EXERCISE AIM =
Look through the listing and locate every line containing the word "Python"; copy those lines.
====== DATA SHOWN ======
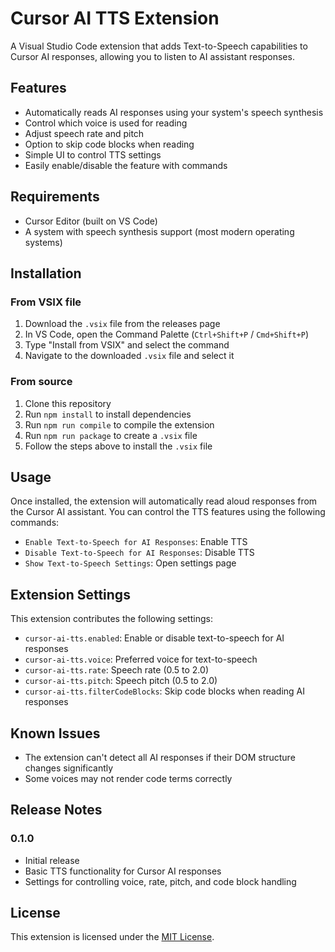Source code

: # Cursor AI TTS Extension

A Visual Studio Code extension that adds Text-to-Speech capabilities to Cursor AI responses, allowing you to listen to AI assistant responses.

## Features

- Automatically reads AI responses using your system's speech synthesis
- Control which voice is used for reading
- Adjust speech rate and pitch
- Option to skip code blocks when reading
- Simple UI to control TTS settings
- Easily enable/disable the feature with commands

## Requirements

- Cursor Editor (built on VS Code)
- A system with speech synthesis support (most modern operating systems)

## Installation

### From VSIX file

1. Download the `.vsix` file from the releases page
2. In VS Code, open the Command Palette (`Ctrl+Shift+P` / `Cmd+Shift+P`)
3. Type "Install from VSIX" and select the command
4. Navigate to the downloaded `.vsix` file and select it

### From source

1. Clone this repository
2. Run `npm install` to install dependencies
3. Run `npm run compile` to compile the extension
4. Run `npm run package` to create a `.vsix` file
5. Follow the steps above to install the `.vsix` file

## Usage

Once installed, the extension will automatically read aloud responses from the Cursor AI assistant. You can control the TTS features using the following commands:

- `Enable Text-to-Speech for AI Responses`: Enable TTS
- `Disable Text-to-Speech for AI Responses`: Disable TTS
- `Show Text-to-Speech Settings`: Open settings page

## Extension Settings

This extension contributes the following settings:

* `cursor-ai-tts.enabled`: Enable or disable text-to-speech for AI responses
* `cursor-ai-tts.voice`: Preferred voice for text-to-speech
* `cursor-ai-tts.rate`: Speech rate (0.5 to 2.0)
* `cursor-ai-tts.pitch`: Speech pitch (0.5 to 2.0)
* `cursor-ai-tts.filterCodeBlocks`: Skip code blocks when reading AI responses

## Known Issues

- The extension can't detect all AI responses if their DOM structure changes significantly
- Some voices may not render code terms correctly

## Release Notes

### 0.1.0

- Initial release
- Basic TTS functionality for Cursor AI responses
- Settings for controlling voice, rate, pitch, and code block handling

## License

This extension is licensed under the [MIT License](LICENSE). 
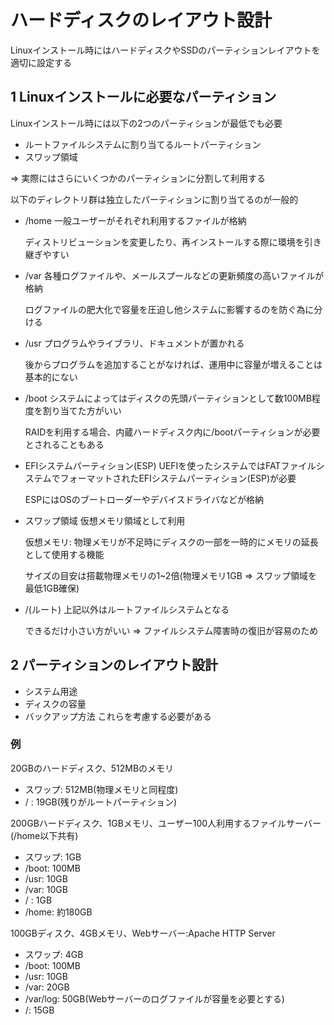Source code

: # ハードディスクのレイアウト設計

Linuxインストール時にはハードディスクやSSDのパーティションレイアウトを適切に設定する

## 1 Linuxインストールに必要なパーティション

Linuxインストール時には以下の2つのパーティションが最低でも必要

- ルートファイルシステムに割り当てるルートパーティション
- スワップ領域

=> 実際にはさらにいくつかのパーティションに分割して利用する

以下のディレクトリ群は独立したパーティションに割り当てるのが一般的

- /home
  一般ユーザーがそれぞれ利用するファイルが格納

  ディストリビューションを変更したり、再インストールする際に環境を引き継ぎやすい

- /var
  各種ログファイルや、メールスプールなどの更新頻度の高いファイルが格納

  ログファイルの肥大化で容量を圧迫し他システムに影響するのを防ぐ為に分ける

- /usr
  プログラムやライブラリ、ドキュメントが置かれる

  後からプログラムを追加することがなければ、運用中に容量が増えることは基本的にない

- /boot
  システムによってはディスクの先頭パーティションとして数100MB程度を割り当てた方がいい

  RAIDを利用する場合、内蔵ハードディスク内に/bootパーティションが必要とされることもある

- EFIシステムパーティション(ESP)
  UEFIを使ったシステムではFATファイルシステムでフォーマットされたEFIシステムパーティション(ESP)が必要

  ESPにはOSのブートローダーやデバイスドライバなどが格納

- スワップ領域
  仮想メモリ領域として利用

  仮想メモリ: 物理メモリが不足時にディスクの一部を一時的にメモリの延長として使用する機能

  サイズの目安は搭載物理メモリの1~2倍(物理メモリ1GB => スワップ領域を最低1GB確保)

- /(ルート)
  上記以外はルートファイルシステムとなる

  できるだけ小さい方がいい => ファイルシステム障害時の復旧が容易のため

## 2 パーティションのレイアウト設計

- システム用途
- ディスクの容量
- バックアップ方法
これらを考慮する必要がある

### 例
20GBのハードディスク、512MBのメモリ
- スワップ: 512MB(物理メモリと同程度)
- / : 19GB(残りがルートパーティション)

200GBハードディスク、1GBメモリ、ユーザー100人利用するファイルサーバー(/home以下共有)
- スワップ: 1GB
- /boot: 100MB
- /usr: 10GB
- /var: 10GB
- / : 1GB
- /home: 約180GB

100GBディスク、4GBメモリ、Webサーバー:Apache HTTP Server
- スワップ: 4GB
- /boot: 100MB
- /usr: 10GB
- /var: 20GB
- /var/log: 50GB(Webサーバーのログファイルが容量を必要とする)
- /: 15GB

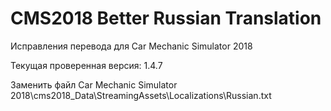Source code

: # CMS2018 Better Russian Translation

Исправления перевода для Car Mechanic Simulator 2018

Текущая проверенная версия: 1.4.7

Заменить файл Car Mechanic Simulator 2018\cms2018_Data\StreamingAssets\Localizations\Russian.txt

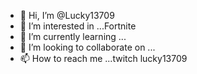 - 👋 Hi, I’m @Lucky13709
- 👀 I’m interested in ...Fortnite
- 🌱 I’m currently learning ...
- 💞️ I’m looking to collaborate on ...
- 📫 How to reach me ...twitch lucky13709

<!---
Lucky13709/Lucky13709 is a ✨ special ✨ repository because its `README.md` (this file) appears on your GitHub profile.
You can click the Preview link to take a look at your changes.
--->
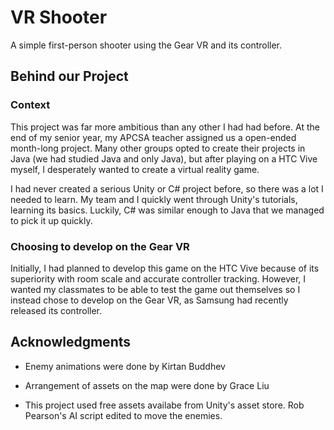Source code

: # VR Shooter
A simple first-person shooter using the Gear VR and its controller.

## Behind our Project

### Context
This project was far more ambitious than any other I had had before. At the end of my senior year, my APCSA teacher assigned 
us a open-ended month-long project. Many other groups opted to create their projects in Java (we had studied Java and only Java), 
but after playing on a HTC Vive myself, I desperately wanted to create a virtual reality game.

I had never created a serious Unity or C# project before, so there was a lot I needed to learn. My team and I quickly went through Unity's
tutorials, learning its basics. Luckily, C# was similar enough to Java that we managed to pick it up quickly.

### Choosing to develop on the Gear VR
Initially, I had planned to develop this game on the HTC Vive because of its superiority with room scale and accurate controller tracking. However, I wanted my classmates to be able to test the game out themselves so I instead chose to develop on the Gear VR, as Samsung had recently released its controller.

## Acknowledgments

* Enemy animations were done by Kirtan Buddhev
* Arrangement of assets on the map were done by Grace Liu

* This project used free assets availabe from Unity's asset store. Rob Pearson's AI script edited to move the enemies.
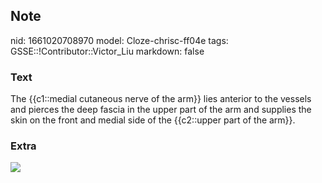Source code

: ## Note
nid: 1661020708970
model: Cloze-chrisc-ff04e
tags: GSSE::!Contributor::Victor_Liu
markdown: false

### Text
The {{c1::medial cutaneous nerve of the arm}} lies anterior to the vessels and pierces the deep fascia in the upper part of the arm and supplies the skin on the front and medial side of the {{c2::upper part of the arm}}.

### Extra
<img src="paste-568328b69ed41084c18fc754f7199f6ceb4adb0d.jpg">
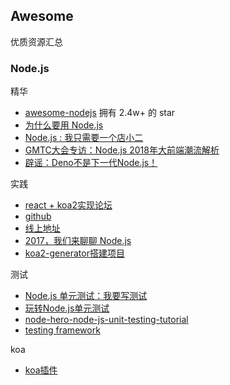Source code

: 
## Awesome

优质资源汇总

### Node.js

精华

- [awesome-nodejs](https://github.com/sindresorhus/awesome-nodejs) 拥有 2.4w+ 的 star
- [为什么要用 Node.js](https://mp.weixin.qq.com/s/8ioXAxwurF8zP6LlUhvf9Q)
- [Node.js : 我只需要一个店小二](https://mp.weixin.qq.com/s/qeA5-rwsE432_m5TBxwTQg)
- [GMTC大会专访：Node.js 2018年大前端潮流解析](https://mp.weixin.qq.com/s/J79c-gPD_7e3MZuRYCp2bA)
- [辟谣：Deno不是下一代Node.js！](https://mp.weixin.qq.com/s/99UHXrKfbk7qYqZwXrZJdg)

实践

- [react + koa2实现论坛](https://segmentfault.com/a/1190000011571857)
- [github](https://github.com/shiyangzhaoa/call-club)
- [线上地址](https://shiyangzhaoa.github.io/call-club-web/#/)
- [2017，我们来聊聊 Node.js](https://shiyangzhaoa.github.io/call-club-web/#/topics/59e0885bfd515300041ee5a9)
- [koa2-generator搭建项目](https://www.jianshu.com/p/6b816c609669)

测试

- [Node.js 单元测试：我要写测试](http://taobaofed.org/blog/2015/12/10/nodejs-unit-tests/)
- [玩转Node.js单元测试](https://blog.fundebug.com/2017/03/20/nodejs-unit-test/)
- [node-hero-node-js-unit-testing-tutorial](https://blog.risingstack.com/node-hero-node-js-unit-testing-tutorial/)
- [testing framework](https://github.com/sindresorhus/awesome-nodejs#testing)

koa

- [koa插件](https://www.jianshu.com/p/c1e0ca3f9764)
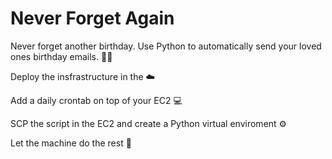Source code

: # Never Forget Again

Never forget another birthday. Use Python to automatically send your loved ones birthday emails. :birthday::snake:

Deploy the insfrastructure in the :cloud:

Add a daily crontab on top of your EC2 :computer:

SCP the script in the EC2 and create a Python virtual enviroment ⚙️

Let the machine do the rest 📅
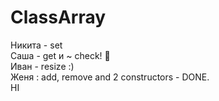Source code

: # ClassArray
Никита - set  
Саша - get и ~ check! 🤘  
Иван - resize  :)  
Женя : add, remove and 2 constructors - DONE.  
HI
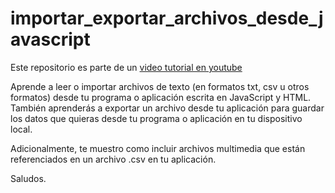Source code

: # importar_exportar_archivos_desde_javascript
Este repositorio es parte de un [video tutorial en youtube](https://youtu.be/sFha8qWeUj4)

Aprende a leer o importar archivos de texto (en formatos txt, csv u otros formatos) desde tu programa o aplicación escrita en JavaScript y HTML.
También aprenderás a exportar un archivo desde tu aplicación para guardar los datos que quieras desde tu programa o aplicación en tu dispositivo local.

Adicionalmente, te muestro como incluir archivos multimedia que están referenciados en un archivo .csv en tu aplicación. 

Saludos.

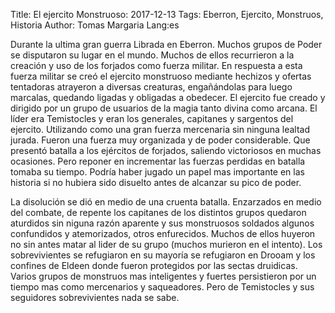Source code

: Title: El ejercito Monstruoso: 2017-12-13 Tags: Eberron, Ejercito, Monstruos, Historia  Author: Tomas Margaria Lang:es

Durante la ultima gran guerra Librada en Eberron. Muchos grupos de Poder se disputaron su lugar en el mundo. Muchos de ellos recurrieron a la creación y uso de los forjados como fuerza militar.
En respuesta a esta fuerza militar se creó el ejercito monstruoso mediante hechizos y ofertas tentadoras atrayeron a diversas creaturas, engañándolas para luego marcalas, quedando ligadas y obligadas a obedecer.
El ejercito fue creado y dirigido por un grupo de usuarios de la magia tanto divina como arcana. El líder era Temistocles y eran los generales, capitanes y sargentos del ejercito. Utilizando como una gran fuerza mercenaria sin ninguna lealtad jurada.
Fueron una fuerza muy organizada y de poder considerable. Que presentó batalla a los ejércitos de forjados, saliendo victoriosos en muchas ocasiones.
Pero reponer en incrementar las fuerzas perdidas en batalla tomaba su tiempo.
Podría haber jugado un papel mas importante en las historia si no hubiera sido disuelto antes de alcanzar su pico de poder. 

La disolución se dió en medio de una cruenta batalla.
Enzarzados en medio del combate, de repente los capitanes de los distintos grupos quedaron aturdidos sin niguna razón aparente y sus monstruosos soldados algunos confundidos y atemorizados, otros enfurecidos. Muchos de ellos huyeron no sin antes matar al lider de su grupo (muchos murieron en el intento).
Los sobrevivientes se refugiaron en su mayoría se refugiaron en Drooam y los confines de Eldeen donde fueron protegidos por las sectas druidicas. Varios grupos de monstruos mas inteligentes y fuertes persistieron por un tiempo mas como mercenarios y saqueadores.
Pero de Temistocles y sus seguidores sobrevivientes nada se sabe.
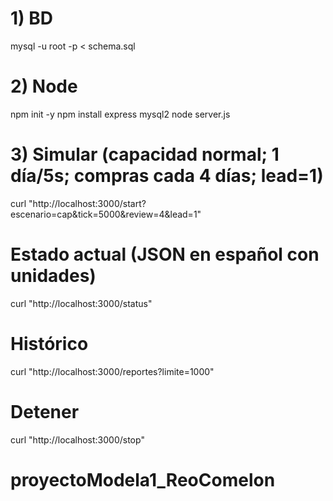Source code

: # 1) BD
mysql -u root -p < schema.sql

# 2) Node
npm init -y
npm install express mysql2
node server.js

# 3) Simular (capacidad normal; 1 día/5s; compras cada 4 días; lead=1)
curl "http://localhost:3000/start?escenario=cap&tick=5000&review=4&lead=1"

# Estado actual (JSON en español con unidades)
curl "http://localhost:3000/status"

# Histórico
curl "http://localhost:3000/reportes?limite=1000"

# Detener
curl "http://localhost:3000/stop"
# proyectoModela1_ReoComelon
======
TASK RESULT =
Never forget another birthday. Use Python to automatically send your loved ones birthday emails. :birthday::snake:
SCP the script in the EC2 and create a Python virtual enviroment ⚙️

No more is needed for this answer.